Work instruction =>
From the first line of the data through the line containing "开发环境下，系统使用默认token进行认证：", transcribe each line exactly. Pictures do not belong in the copy.

Given records =>
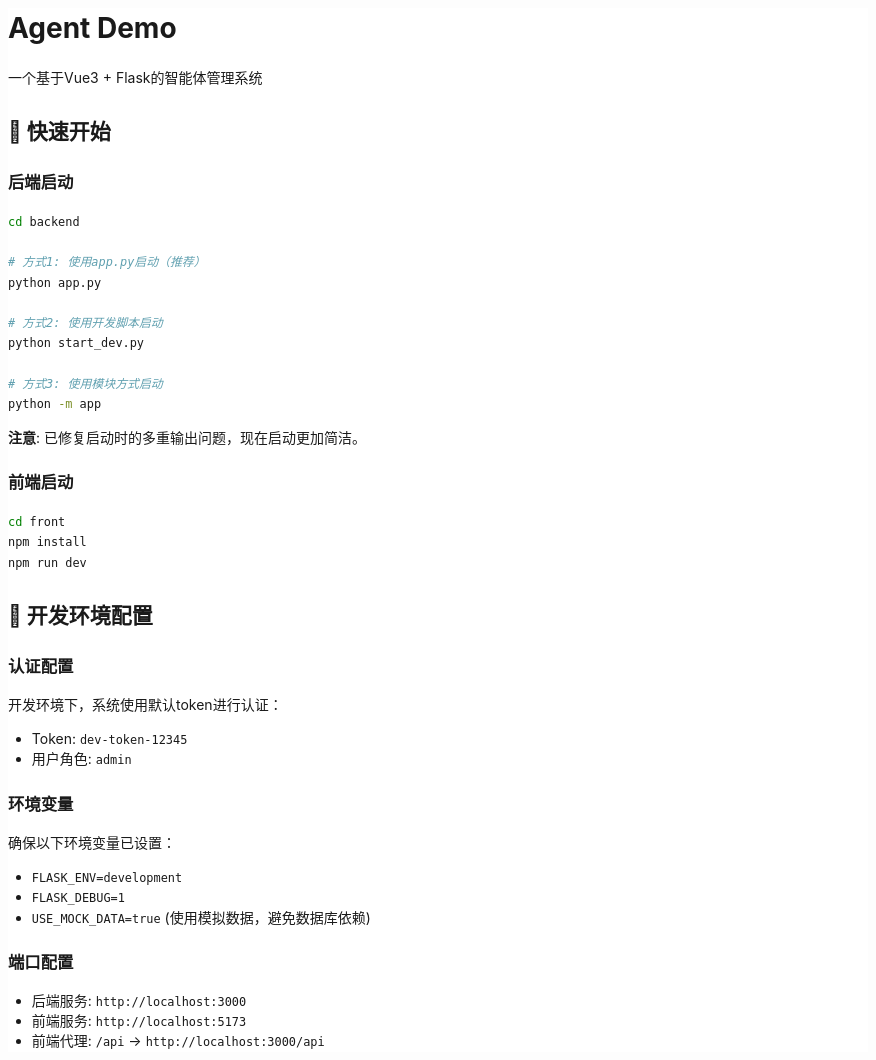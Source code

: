# Agent Demo

一个基于Vue3 + Flask的智能体管理系统

## 🚀 快速开始

### 后端启动

```bash
cd backend

# 方式1: 使用app.py启动（推荐）
python app.py

# 方式2: 使用开发脚本启动
python start_dev.py

# 方式3: 使用模块方式启动
python -m app
```

**注意**: 已修复启动时的多重输出问题，现在启动更加简洁。

### 前端启动

```bash
cd front
npm install
npm run dev
```

## 🔧 开发环境配置

### 认证配置

开发环境下，系统使用默认token进行认证：
- Token: `dev-token-12345`
- 用户角色: `admin`

### 环境变量

确保以下环境变量已设置：
- `FLASK_ENV=development`
- `FLASK_DEBUG=1`
- `USE_MOCK_DATA=true` (使用模拟数据，避免数据库依赖)

### 端口配置

- 后端服务: `http://localhost:3000`
- 前端服务: `http://localhost:5173`
- 前端代理: `/api` -> `http://localhost:3000/api`
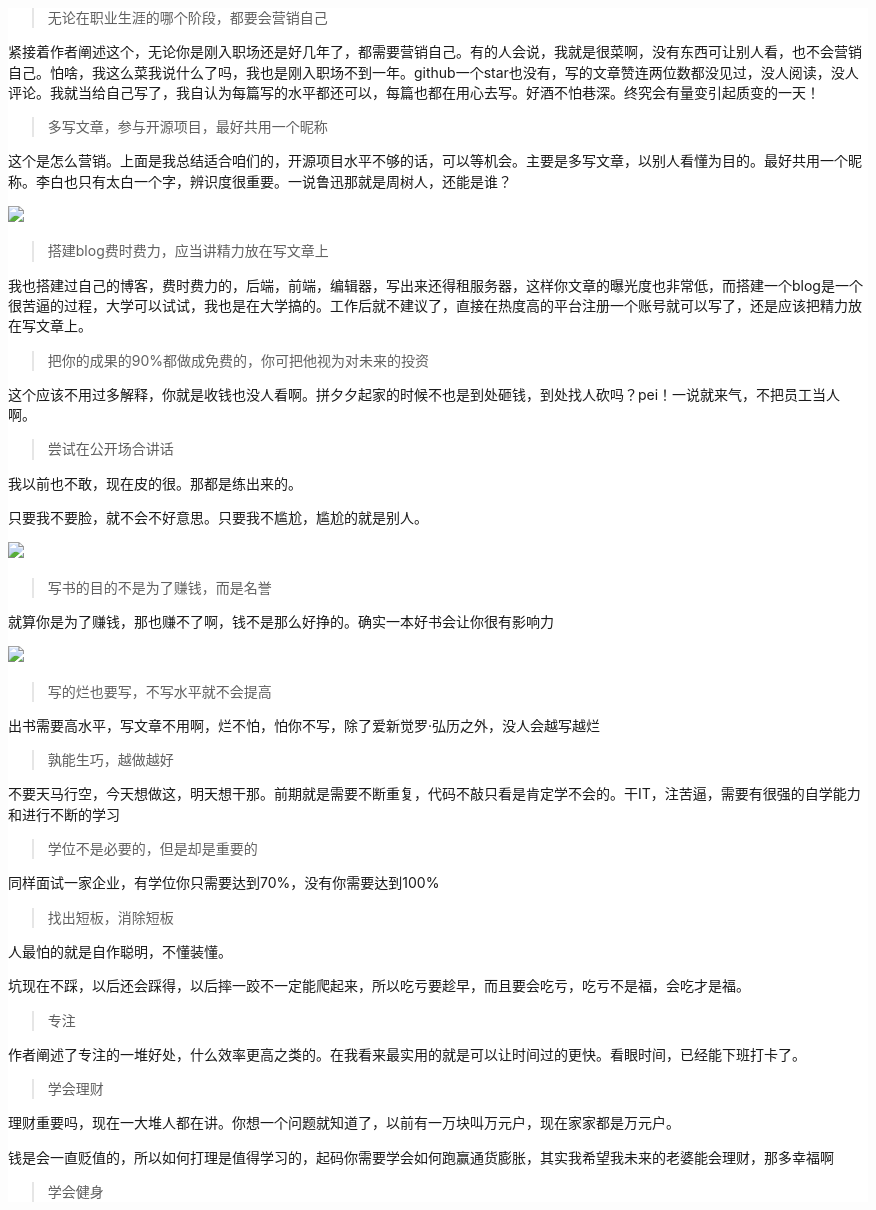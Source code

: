 > 无论在职业生涯的哪个阶段，都要会营销自己

紧接着作者阐述这个，无论你是刚入职场还是好几年了，都需要营销自己。有的人会说，我就是很菜啊，没有东西可让别人看，也不会营销自己。怕啥，我这么菜我说什么了吗，我也是刚入职场不到一年。github一个star也没有，写的文章赞连两位数都没见过，没人阅读，没人评论。我就当给自己写了，我自认为每篇写的水平都还可以，每篇也都在用心去写。好酒不怕巷深。终究会有量变引起质变的一天！

> 多写文章，参与开源项目，最好共用一个昵称

这个是怎么营销。上面是我总结适合咱们的，开源项目水平不够的话，可以等机会。主要是多写文章，以别人看懂为目的。最好共用一个昵称。李白也只有太白一个字，辨识度很重要。一说鲁迅那就是周树人，还能是谁？

![](https://p3-juejin.byteimg.com/tos-cn-i-k3u1fbpfcp/c311ff56a770434db74e4ce276b1ead4~tplv-k3u1fbpfcp-zoom-in-crop-mark:1512:0:0:0.awebp)

> 搭建blog费时费力，应当讲精力放在写文章上

我也搭建过自己的博客，费时费力的，后端，前端，编辑器，写出来还得租服务器，这样你文章的曝光度也非常低，而搭建一个blog是一个很苦逼的过程，大学可以试试，我也是在大学搞的。工作后就不建议了，直接在热度高的平台注册一个账号就可以写了，还是应该把精力放在写文章上。

> 把你的成果的90%都做成免费的，你可把他视为对未来的投资

这个应该不用过多解释，你就是收钱也没人看啊。拼夕夕起家的时候不也是到处砸钱，到处找人砍吗？pei！一说就来气，不把员工当人啊。

> 尝试在公开场合讲话

我以前也不敢，现在皮的很。那都是练出来的。

只要我不要脸，就不会不好意思。只要我不尴尬，尴尬的就是别人。

![](https://p3-juejin.byteimg.com/tos-cn-i-k3u1fbpfcp/7f595ea7c9eb4803915bc6860abea7a6~tplv-k3u1fbpfcp-zoom-in-crop-mark:1512:0:0:0.awebp)

> 写书的目的不是为了赚钱，而是名誉

就算你是为了赚钱，那也赚不了啊，钱不是那么好挣的。确实一本好书会让你很有影响力

![](https://p3-juejin.byteimg.com/tos-cn-i-k3u1fbpfcp/c2ed758379d544ef82d793303e8b4275~tplv-k3u1fbpfcp-zoom-in-crop-mark:1512:0:0:0.awebp)

> 写的烂也要写，不写水平就不会提高

出书需要高水平，写文章不用啊，烂不怕，怕你不写，除了爱新觉罗·弘历之外，没人会越写越烂

> 孰能生巧，越做越好

不要天马行空，今天想做这，明天想干那。前期就是需要不断重复，代码不敲只看是肯定学不会的。干IT，注苦逼，需要有很强的自学能力和进行不断的学习

> 学位不是必要的，但是却是重要的

同样面试一家企业，有学位你只需要达到70%，没有你需要达到100%

> 找出短板，消除短板

人最怕的就是自作聪明，不懂装懂。

坑现在不踩，以后还会踩得，以后摔一跤不一定能爬起来，所以吃亏要趁早，而且要会吃亏，吃亏不是福，会吃才是福。

> 专注

作者阐述了专注的一堆好处，什么效率更高之类的。在我看来最实用的就是可以让时间过的更快。看眼时间，已经能下班打卡了。

> 学会理财

理财重要吗，现在一大堆人都在讲。你想一个问题就知道了，以前有一万块叫万元户，现在家家都是万元户。

钱是会一直贬值的，所以如何打理是值得学习的，起码你需要学会如何跑赢通货膨胀，其实我希望我未来的老婆能会理财，那多幸福啊

> 学会健身
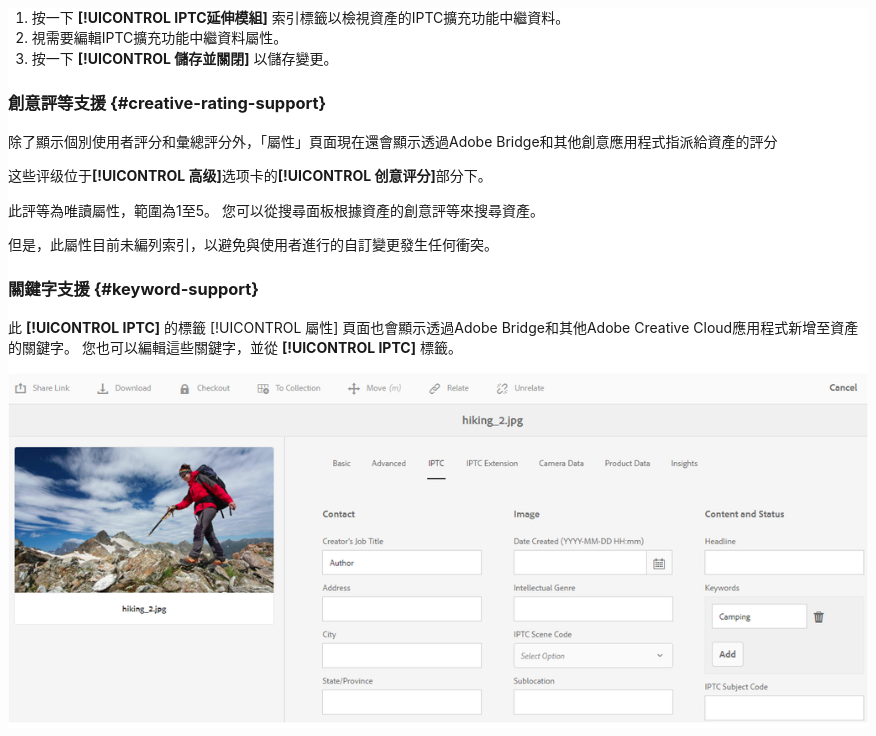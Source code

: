 1. 按一下 **[!UICONTROL IPTC延伸模組]** 索引標籤以檢視資產的IPTC擴充功能中繼資料。
1. 視需要編輯IPTC擴充功能中繼資料屬性。
1. 按一下 **[!UICONTROL 儲存並關閉]** 以儲存變更。

### 創意評等支援 {#creative-rating-support}

除了顯示個別使用者評分和彙總評分外，「屬性」頁面現在還會顯示透過Adobe Bridge和其他創意應用程式指派給資產的評分

这些评级位于&#x200B;**[!UICONTROL 高级]**&#x200B;选项卡的&#x200B;**[!UICONTROL 创意评分]**&#x200B;部分下。

此評等為唯讀屬性，範圍為1至5。 您可以從搜尋面板根據資產的創意評等來搜尋資產。

但是，此屬性目前未編列索引，以避免與使用者進行的自訂變更發生任何衝突。

### 關鍵字支援 {#keyword-support}

此 **[!UICONTROL IPTC]** 的標籤 [!UICONTROL 屬性] 頁面也會顯示透過Adobe Bridge和其他Adobe Creative Cloud應用程式新增至資產的關鍵字。 您也可以編輯這些關鍵字，並從 **[!UICONTROL IPTC]** 標籤。

![關鍵字](assets/keywords-in-iptc-tab.png)
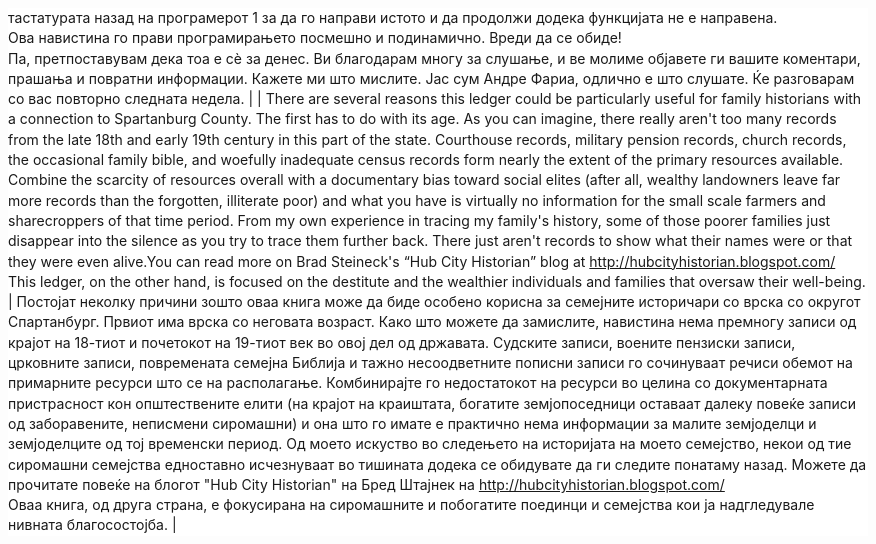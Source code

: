 тастатурата назад на програмерот 1 за да го направи истото и да продолжи додека функцијата не е направена.<br/>Ова навистина го прави програмирањето посмешно и подинамично. Вреди да се обиде!<br/>Па, претпоставувам дека тоа е сè за денес. Ви благодарам многу за слушање, и ве молиме објавете ги вашите коментари, прашања и повратни информации. Кажете ми што мислите. Јас сум Андре Фариа, одлично е што слушате. Ќе разговарам со вас повторно следната недела. |
| There are several reasons this ledger could be particularly useful for family historians with a connection to Spartanburg County. The first has to do with its age. As you can imagine, there really aren't too many records from the late 18th and early 19th century in this part of the state. Courthouse records, military pension records, church records, the occasional family bible, and woefully inadequate census records form nearly the extent of the primary resources available. Combine the scarcity of resources overall with a documentary bias toward social elites (after all, wealthy landowners leave far more records than the forgotten, illiterate poor) and what you have is virtually no information for the small scale farmers and sharecroppers of that time period. From my own experience in tracing my family's history, some of those poorer families just disappear into the silence as you try to trace them further back. There just aren't records to show what their names were or that they were even alive.You can read more on Brad Steineck's “Hub City Historian” blog at http://hubcityhistorian.blogspot.com/<br/>This ledger, on the other hand, is focused on the destitute and the wealthier individuals and families that oversaw their well-being. | Постојат неколку причини зошто оваа книга може да биде особено корисна за семејните историчари со врска со округот Спартанбург. Првиот има врска со неговата возраст. Како што можете да замислите, навистина нема премногу записи од крајот на 18-тиот и почетокот на 19-тиот век во овој дел од државата. Судските записи, воените пензиски записи, црковните записи, повремената семејна Библија и тажно несоодветните пописни записи го сочинуваат речиси обемот на примарните ресурси што се на располагање. Комбинирајте го недостатокот на ресурси во целина со документарната пристрасност кон општествените елити (на крајот на краиштата, богатите земјопоседници оставаат далеку повеќе записи од заборавените, неписмени сиромашни) и она што го имате е практично нема информации за малите земјоделци и земјоделците од тој временски период. Од моето искуство во следењето на историјата на моето семејство, некои од тие сиромашни семејства едноставно исчезнуваат во тишината додека се обидувате да ги следите понатаму назад. Можете да прочитате повеќе на блогот "Hub City Historian" на Бред Штајнек на http://hubcityhistorian.blogspot.com/<br/>Оваа книга, од друга страна, е фокусирана на сиромашните и побогатите поединци и семејства кои ја надгледувале нивната благосостојба. |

Task solution =>
Source code

:# Agent Demo

一个基于Vue3 + Flask的智能体管理系统

## 🚀 快速开始

### 后端启动

```bash
cd backend

# 方式1: 使用app.py启动（推荐）
python app.py

# 方式2: 使用开发脚本启动
python start_dev.py

# 方式3: 使用模块方式启动
python -m app
```

**注意**: 已修复启动时的多重输出问题，现在启动更加简洁。

### 前端启动

```bash
cd front
npm install
npm run dev
```

## 🔧 开发环境配置

### 认证配置

开发环境下，系统使用默认token进行认证：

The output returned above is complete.